All the data should come back exactly as it was given.

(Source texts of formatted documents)
*** Block opens ***

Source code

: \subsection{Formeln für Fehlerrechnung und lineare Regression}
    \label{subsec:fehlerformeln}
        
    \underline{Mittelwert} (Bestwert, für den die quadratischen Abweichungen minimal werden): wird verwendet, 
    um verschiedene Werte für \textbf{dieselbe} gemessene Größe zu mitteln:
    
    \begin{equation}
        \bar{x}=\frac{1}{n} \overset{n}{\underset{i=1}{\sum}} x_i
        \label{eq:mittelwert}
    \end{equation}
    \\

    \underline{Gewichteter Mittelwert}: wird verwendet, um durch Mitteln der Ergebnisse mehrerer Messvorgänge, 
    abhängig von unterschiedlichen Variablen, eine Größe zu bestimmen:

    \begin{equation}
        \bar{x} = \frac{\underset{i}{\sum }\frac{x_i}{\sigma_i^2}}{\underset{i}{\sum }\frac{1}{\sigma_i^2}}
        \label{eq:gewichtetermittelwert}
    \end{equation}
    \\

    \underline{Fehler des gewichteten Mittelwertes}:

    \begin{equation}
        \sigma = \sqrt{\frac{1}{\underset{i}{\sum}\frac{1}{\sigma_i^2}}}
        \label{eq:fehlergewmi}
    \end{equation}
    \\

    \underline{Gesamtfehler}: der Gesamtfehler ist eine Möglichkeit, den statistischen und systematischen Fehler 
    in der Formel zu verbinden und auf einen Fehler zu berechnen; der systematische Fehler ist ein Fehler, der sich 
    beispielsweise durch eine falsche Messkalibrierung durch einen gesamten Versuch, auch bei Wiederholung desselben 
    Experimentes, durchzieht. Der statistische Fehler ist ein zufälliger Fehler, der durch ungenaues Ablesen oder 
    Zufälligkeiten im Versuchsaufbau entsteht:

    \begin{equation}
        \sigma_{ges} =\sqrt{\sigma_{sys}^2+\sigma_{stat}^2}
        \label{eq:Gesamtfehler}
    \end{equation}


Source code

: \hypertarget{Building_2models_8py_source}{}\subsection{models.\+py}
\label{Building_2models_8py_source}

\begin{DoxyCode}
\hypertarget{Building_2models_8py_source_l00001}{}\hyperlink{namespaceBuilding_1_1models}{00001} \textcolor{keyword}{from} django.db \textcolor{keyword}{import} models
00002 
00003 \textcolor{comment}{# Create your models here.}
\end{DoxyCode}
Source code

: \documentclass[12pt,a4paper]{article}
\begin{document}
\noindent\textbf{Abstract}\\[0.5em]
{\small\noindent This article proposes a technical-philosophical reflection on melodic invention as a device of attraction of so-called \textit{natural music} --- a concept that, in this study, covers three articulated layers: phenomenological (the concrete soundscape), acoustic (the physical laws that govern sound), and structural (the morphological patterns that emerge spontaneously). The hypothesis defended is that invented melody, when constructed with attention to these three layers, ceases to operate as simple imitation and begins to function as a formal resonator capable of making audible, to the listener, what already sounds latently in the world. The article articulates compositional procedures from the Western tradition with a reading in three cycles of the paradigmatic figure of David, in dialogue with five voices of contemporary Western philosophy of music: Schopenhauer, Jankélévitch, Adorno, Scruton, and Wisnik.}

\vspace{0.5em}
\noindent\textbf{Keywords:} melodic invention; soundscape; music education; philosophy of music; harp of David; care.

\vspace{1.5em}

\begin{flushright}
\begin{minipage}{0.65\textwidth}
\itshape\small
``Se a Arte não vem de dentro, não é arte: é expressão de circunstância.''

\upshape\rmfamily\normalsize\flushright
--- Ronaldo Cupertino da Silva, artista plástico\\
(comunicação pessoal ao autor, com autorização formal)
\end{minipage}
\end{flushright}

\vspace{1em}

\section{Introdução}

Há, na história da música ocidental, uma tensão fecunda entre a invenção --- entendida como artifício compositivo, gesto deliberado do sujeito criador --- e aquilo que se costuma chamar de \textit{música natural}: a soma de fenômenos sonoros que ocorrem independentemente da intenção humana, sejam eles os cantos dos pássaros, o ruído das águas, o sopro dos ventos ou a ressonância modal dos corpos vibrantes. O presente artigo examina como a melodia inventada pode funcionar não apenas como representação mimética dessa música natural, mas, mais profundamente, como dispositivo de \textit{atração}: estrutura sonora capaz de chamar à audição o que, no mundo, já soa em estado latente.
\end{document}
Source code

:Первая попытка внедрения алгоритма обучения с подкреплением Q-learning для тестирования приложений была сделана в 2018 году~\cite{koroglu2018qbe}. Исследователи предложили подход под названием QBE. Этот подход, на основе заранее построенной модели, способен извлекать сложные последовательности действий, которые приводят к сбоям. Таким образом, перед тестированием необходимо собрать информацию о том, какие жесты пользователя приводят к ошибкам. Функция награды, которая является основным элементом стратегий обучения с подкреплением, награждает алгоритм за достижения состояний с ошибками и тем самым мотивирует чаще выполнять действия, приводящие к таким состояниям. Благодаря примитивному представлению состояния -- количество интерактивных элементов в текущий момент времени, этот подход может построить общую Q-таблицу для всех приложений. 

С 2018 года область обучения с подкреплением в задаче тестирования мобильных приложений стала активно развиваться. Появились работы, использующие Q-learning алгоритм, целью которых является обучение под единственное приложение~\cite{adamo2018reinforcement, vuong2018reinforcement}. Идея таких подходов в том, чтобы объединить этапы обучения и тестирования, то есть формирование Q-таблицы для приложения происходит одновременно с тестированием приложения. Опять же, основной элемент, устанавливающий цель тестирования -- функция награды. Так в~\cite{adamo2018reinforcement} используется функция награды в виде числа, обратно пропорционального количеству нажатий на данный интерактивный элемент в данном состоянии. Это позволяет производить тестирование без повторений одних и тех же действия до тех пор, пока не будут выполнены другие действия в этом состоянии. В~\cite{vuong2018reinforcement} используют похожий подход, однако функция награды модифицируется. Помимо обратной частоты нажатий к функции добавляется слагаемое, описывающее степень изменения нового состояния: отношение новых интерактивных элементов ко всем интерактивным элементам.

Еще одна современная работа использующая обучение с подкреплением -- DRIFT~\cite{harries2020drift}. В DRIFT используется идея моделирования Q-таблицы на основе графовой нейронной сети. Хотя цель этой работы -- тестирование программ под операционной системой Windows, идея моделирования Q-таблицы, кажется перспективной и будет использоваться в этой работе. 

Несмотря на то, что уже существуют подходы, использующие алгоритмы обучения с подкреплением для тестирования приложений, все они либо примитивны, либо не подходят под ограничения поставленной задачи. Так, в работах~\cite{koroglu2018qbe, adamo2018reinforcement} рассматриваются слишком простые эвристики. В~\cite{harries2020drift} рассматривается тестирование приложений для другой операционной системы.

*** Block closes ***

REPLY TO THE TASK:
Source code

: \subsection{Formeln für Fehlerrechnung und lineare Regression}
    \label{subsec:fehlerformeln}
        
    \underline{Mittelwert} (Bestwert, für den die quadratischen Abweichungen minimal werden): wird verwendet, 
    um verschiedene Werte für \textbf{dieselbe} gemessene Größe zu mitteln:
    
    \begin{equation}
        \bar{x}=\frac{1}{n} \overset{n}{\underset{i=1}{\sum}} x_i
        \label{eq:mittelwert}
    \end{equation}
    \\

    \underline{Gewichteter Mittelwert}: wird verwendet, um durch Mitteln der Ergebnisse mehrerer Messvorgänge, 
    abhängig von unterschiedlichen Variablen, eine Größe zu bestimmen:

    \begin{equation}
        \bar{x} = \frac{\underset{i}{\sum }\frac{x_i}{\sigma_i^2}}{\underset{i}{\sum }\frac{1}{\sigma_i^2}}
        \label{eq:gewichtetermittelwert}
    \end{equation}
    \\

    \underline{Fehler des gewichteten Mittelwertes}:

    \begin{equation}
        \sigma = \sqrt{\frac{1}{\underset{i}{\sum}\frac{1}{\sigma_i^2}}}
        \label{eq:fehlergewmi}
    \end{equation}
    \\

    \underline{Gesamtfehler}: der Gesamtfehler ist eine Möglichkeit, den statistischen und systematischen Fehler 
    in der Formel zu verbinden und auf einen Fehler zu berechnen; der systematische Fehler ist ein Fehler, der sich 
    beispielsweise durch eine falsche Messkalibrierung durch einen gesamten Versuch, auch bei Wiederholung desselben 
    Experimentes, durchzieht. Der statistische Fehler ist ein zufälliger Fehler, der durch ungenaues Ablesen oder 
    Zufälligkeiten im Versuchsaufbau entsteht:

    \begin{equation}
        \sigma_{ges} =\sqrt{\sigma_{sys}^2+\sigma_{stat}^2}
        \label{eq:Gesamtfehler}
    \end{equation}


Source code

: \hypertarget{Building_2models_8py_source}{}\subsection{models.\+py}
\label{Building_2models_8py_source}

\begin{DoxyCode}
\hypertarget{Building_2models_8py_source_l00001}{}\hyperlink{namespaceBuilding_1_1models}{00001} \textcolor{keyword}{from} django.db \textcolor{keyword}{import} models
00002 
00003 \textcolor{comment}{# Create your models here.}
\end{DoxyCode}
Source code

: \documentclass[12pt,a4paper]{article}
\begin{document}
\noindent\textbf{Abstract}\\[0.5em]
{\small\noindent This article proposes a technical-philosophical reflection on melodic invention as a device of attraction of so-called \textit{natural music} --- a concept that, in this study, covers three articulated layers: phenomenological (the concrete soundscape), acoustic (the physical laws that govern sound), and structural (the morphological patterns that emerge spontaneously). The hypothesis defended is that invented melody, when constructed with attention to these three layers, ceases to operate as simple imitation and begins to function as a formal resonator capable of making audible, to the listener, what already sounds latently in the world. The article articulates compositional procedures from the Western tradition with a reading in three cycles of the paradigmatic figure of David, in dialogue with five voices of contemporary Western philosophy of music: Schopenhauer, Jankélévitch, Adorno, Scruton, and Wisnik.}

\vspace{0.5em}
\noindent\textbf{Keywords:} melodic invention; soundscape; music education; philosophy of music; harp of David; care.

\vspace{1.5em}

\begin{flushright}
\begin{minipage}{0.65\textwidth}
\itshape\small
``Se a Arte não vem de dentro, não é arte: é expressão de circunstância.''

\upshape\rmfamily\normalsize\flushright
--- Ronaldo Cupertino da Silva, artista plástico\\
(comunicação pessoal ao autor, com autorização formal)
\end{minipage}
\end{flushright}

\vspace{1em}

\section{Introdução}

Há, na história da música ocidental, uma tensão fecunda entre a invenção --- entendida como artifício compositivo, gesto deliberado do sujeito criador --- e aquilo que se costuma chamar de \textit{música natural}: a soma de fenômenos sonoros que ocorrem independentemente da intenção humana, sejam eles os cantos dos pássaros, o ruído das águas, o sopro dos ventos ou a ressonância modal dos corpos vibrantes. O presente artigo examina como a melodia inventada pode funcionar não apenas como representação mimética dessa música natural, mas, mais profundamente, como dispositivo de \textit{atração}: estrutura sonora capaz de chamar à audição o que, no mundo, já soa em estado latente.
\end{document}
Source code

:Первая попытка внедрения алгоритма обучения с подкреплением Q-learning для тестирования приложений была сделана в 2018 году~\cite{koroglu2018qbe}. Исследователи предложили подход под названием QBE. Этот подход, на основе заранее построенной модели, способен извлекать сложные последовательности действий, которые приводят к сбоям. Таким образом, перед тестированием необходимо собрать информацию о том, какие жесты пользователя приводят к ошибкам. Функция награды, которая является основным элементом стратегий обучения с подкреплением, награждает алгоритм за достижения состояний с ошибками и тем самым мотивирует чаще выполнять действия, приводящие к таким состояниям. Благодаря примитивному представлению состояния -- количество интерактивных элементов в текущий момент времени, этот подход может построить общую Q-таблицу для всех приложений. 

С 2018 года область обучения с подкреплением в задаче тестирования мобильных приложений стала активно развиваться. Появились работы, использующие Q-learning алгоритм, целью которых является обучение под единственное приложение~\cite{adamo2018reinforcement, vuong2018reinforcement}. Идея таких подходов в том, чтобы объединить этапы обучения и тестирования, то есть формирование Q-таблицы для приложения происходит одновременно с тестированием приложения. Опять же, основной элемент, устанавливающий цель тестирования -- функция награды. Так в~\cite{adamo2018reinforcement} используется функция награды в виде числа, обратно пропорционального количеству нажатий на данный интерактивный элемент в данном состоянии. Это позволяет производить тестирование без повторений одних и тех же действия до тех пор, пока не будут выполнены другие действия в этом состоянии. В~\cite{vuong2018reinforcement} используют похожий подход, однако функция награды модифицируется. Помимо обратной частоты нажатий к функции добавляется слагаемое, описывающее степень изменения нового состояния: отношение новых интерактивных элементов ко всем интерактивным элементам.

Еще одна современная работа использующая обучение с подкреплением -- DRIFT~\cite{harries2020drift}. В DRIFT используется идея моделирования Q-таблицы на основе графовой нейронной сети. Хотя цель этой работы -- тестирование программ под операционной системой Windows, идея моделирования Q-таблицы, кажется перспективной и будет использоваться в этой работе. 

Несмотря на то, что уже существуют подходы, использующие алгоритмы обучения с подкреплением для тестирования приложений, все они либо примитивны, либо не подходят под ограничения поставленной задачи. Так, в работах~\cite{koroglu2018qbe, adamo2018reinforcement} рассматриваются слишком простые эвристики. В~\cite{harries2020drift} рассматривается тестирование приложений для другой операционной системы.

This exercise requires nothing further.